There is "no evidence" the Nov. 3 election was compromised, committees within the Department of Homeland Security that worked on protecting U.S. voting systems affirmed Thursday. In a statement, they also called the 2020 election the "most secure in American history."
"When states have close elections, many will recount ballots. All of the states with close results in the 2020 presidential race have paper records of each vote, allowing the ability to go back and count each ballot if necessary," members of committees, which include officials from the U.S. Election Assistance Commission and the Cybersecurity and Infrastructure Security Agency said in a joint statement.
"This is an added benefit for security and resilience. This process allows for the identification and correction of any mistakes or errors. There is no evidence that any voting system deleted or lost votes, changed votes, or was in any way compromised."
Often I think partisans and the media turn elections into too much of a horse race, thinking that every little vote or action is significant and that any little thing that could change the outcome of a race is important. And while winning versus losing is important to the politician and staff themselves, to the American people and public policy over the long run not so much so. Elections occur every year, and power is divided into many different levels of government. One candidate or party in a closely divided country isn’t likely to have a long legacy.
Let’s say there is a theoretical race where candidate “A” gets 49% of the vote and candidate “B” gets 50% of the vote. Candidate “B” is the winner, whose ideas represent the majority of the electorate? Not really. When a race is that close you might as well flip a coin because either candidate in practice represents a majority of the electorate. Particularities like random error, minor mishaps or fraud, weather or even the location of polling sites or hours might define the winner. Chances are on a race so close the next election things might flip the other way.
Elections shouldn’t be seen a precise measurement of public opinion but more of an estimate of public sentiments.

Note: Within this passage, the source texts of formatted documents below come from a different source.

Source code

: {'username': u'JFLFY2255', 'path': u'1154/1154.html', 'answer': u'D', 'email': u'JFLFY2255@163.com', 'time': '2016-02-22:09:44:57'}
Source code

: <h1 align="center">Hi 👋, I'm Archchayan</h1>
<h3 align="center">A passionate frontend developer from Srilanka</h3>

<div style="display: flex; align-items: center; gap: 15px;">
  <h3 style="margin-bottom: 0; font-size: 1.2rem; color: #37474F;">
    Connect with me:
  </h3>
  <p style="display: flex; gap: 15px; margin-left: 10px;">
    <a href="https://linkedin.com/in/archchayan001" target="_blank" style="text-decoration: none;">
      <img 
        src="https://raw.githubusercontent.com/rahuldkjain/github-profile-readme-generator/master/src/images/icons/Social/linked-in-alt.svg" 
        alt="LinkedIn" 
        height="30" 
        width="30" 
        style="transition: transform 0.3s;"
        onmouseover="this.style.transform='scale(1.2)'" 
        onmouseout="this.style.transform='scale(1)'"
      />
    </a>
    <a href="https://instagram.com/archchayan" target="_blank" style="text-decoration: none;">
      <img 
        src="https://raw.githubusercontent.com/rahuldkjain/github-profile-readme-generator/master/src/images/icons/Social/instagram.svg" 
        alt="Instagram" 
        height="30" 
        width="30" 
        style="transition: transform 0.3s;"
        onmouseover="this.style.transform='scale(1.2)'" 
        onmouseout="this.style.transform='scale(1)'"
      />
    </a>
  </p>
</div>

A lot of people don’t vote and there are all kinds of rules and procedures that distort the outcome of elections. State, county and municipal lines rarely represent communities of interest – often instead they’re historical conglomerations that lead to certain voices not being heard. Legislative districts are subject to gerrymandering and little things like locations of polling places and absentee ballot rules can effect who votes and how much weight their vote gets.
That said, elections do work and do represent a significant amount of the public opinion even if the results aren’t always a strict numerical majority of public opinion. Elections force politicians back to the middle and to be responsive to the public’s interest. Even if a particular candidate or party might not win a certain election, their competive presence makes the winner more accountable to the public by putting fear into them that they may lose the next cycle around.
Was there enough voter fraud in 2020 to make a difference in the presidential election? Probably not, most of President Trump’s claims have been debunked by the media. But regardless, either candidate as winner represents a close approximation of contemporary public sentiment – the split was quite narrow,especially under the rules ofthe Electoral College which create further distortions in the process.
And if you don’t like the outcome of the election, thousands of local and county officials will be on the ballot next year and ultimately there will be state and federal elections in 2022 and 2024.